**WHAT YOU ARE ASKED TO DO**
Each line of the data should be transcribed exactly as given.

**MATERIAL TO PROCESS**
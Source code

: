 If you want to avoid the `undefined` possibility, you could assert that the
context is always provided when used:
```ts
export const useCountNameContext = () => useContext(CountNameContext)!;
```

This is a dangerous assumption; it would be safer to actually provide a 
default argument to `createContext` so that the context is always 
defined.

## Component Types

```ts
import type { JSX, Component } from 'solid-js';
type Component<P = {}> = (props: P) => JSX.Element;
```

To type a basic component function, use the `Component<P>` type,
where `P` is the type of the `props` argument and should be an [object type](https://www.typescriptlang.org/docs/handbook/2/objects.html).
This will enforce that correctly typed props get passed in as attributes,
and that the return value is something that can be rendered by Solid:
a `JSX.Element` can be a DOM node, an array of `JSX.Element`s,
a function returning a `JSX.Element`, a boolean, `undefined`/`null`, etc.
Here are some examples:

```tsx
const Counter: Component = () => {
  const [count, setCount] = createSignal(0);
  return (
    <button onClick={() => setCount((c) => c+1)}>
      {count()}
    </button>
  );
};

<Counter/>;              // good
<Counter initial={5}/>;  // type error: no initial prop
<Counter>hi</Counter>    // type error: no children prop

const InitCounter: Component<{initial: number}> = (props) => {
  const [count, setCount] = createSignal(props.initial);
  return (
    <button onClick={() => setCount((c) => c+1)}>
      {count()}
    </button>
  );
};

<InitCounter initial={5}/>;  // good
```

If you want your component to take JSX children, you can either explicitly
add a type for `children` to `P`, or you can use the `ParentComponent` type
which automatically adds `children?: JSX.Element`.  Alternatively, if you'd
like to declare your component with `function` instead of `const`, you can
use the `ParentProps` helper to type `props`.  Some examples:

**TASK SOLUTION**
Source code

: If you want to avoid the `undefined` possibility, you could assert that the
context is always provided when used:
```ts
export const useCountNameContext = () => useContext(CountNameContext)!;
```

This is a dangerous assumption; it would be safer to actually provide a 
default argument to `createContext` so that the context is always 
defined.

## Component Types

```ts
import type { JSX, Component } from 'solid-js';
type Component<P = {}> = (props: P) => JSX.Element;
```

To type a basic component function, use the `Component<P>` type,
where `P` is the type of the `props` argument and should be an [object type](https://www.typescriptlang.org/docs/handbook/2/objects.html).
This will enforce that correctly typed props get passed in as attributes,
and that the return value is something that can be rendered by Solid:
a `JSX.Element` can be a DOM node, an array of `JSX.Element`s,
a function returning a `JSX.Element`, a boolean, `undefined`/`null`, etc.
Here are some examples:

```tsx
const Counter: Component = () => {
  const [count, setCount] = createSignal(0);
  return (
    <button onClick={() => setCount((c) => c+1)}>
      {count()}
    </button>
  );
};

<Counter/>;              // good
<Counter initial={5}/>;  // type error: no initial prop
<Counter>hi</Counter>    // type error: no children prop

const InitCounter: Component<{initial: number}> = (props) => {
  const [count, setCount] = createSignal(props.initial);
  return (
    <button onClick={() => setCount((c) => c+1)}>
      {count()}
    </button>
  );
};

<InitCounter initial={5}/>;  // good
```

If you want your component to take JSX children, you can either explicitly
add a type for `children` to `P`, or you can use the `ParentComponent` type
which automatically adds `children?: JSX.Element`.  Alternatively, if you'd
like to declare your component with `function` instead of `const`, you can
use the `ParentProps` helper to type `props`.  Some examples:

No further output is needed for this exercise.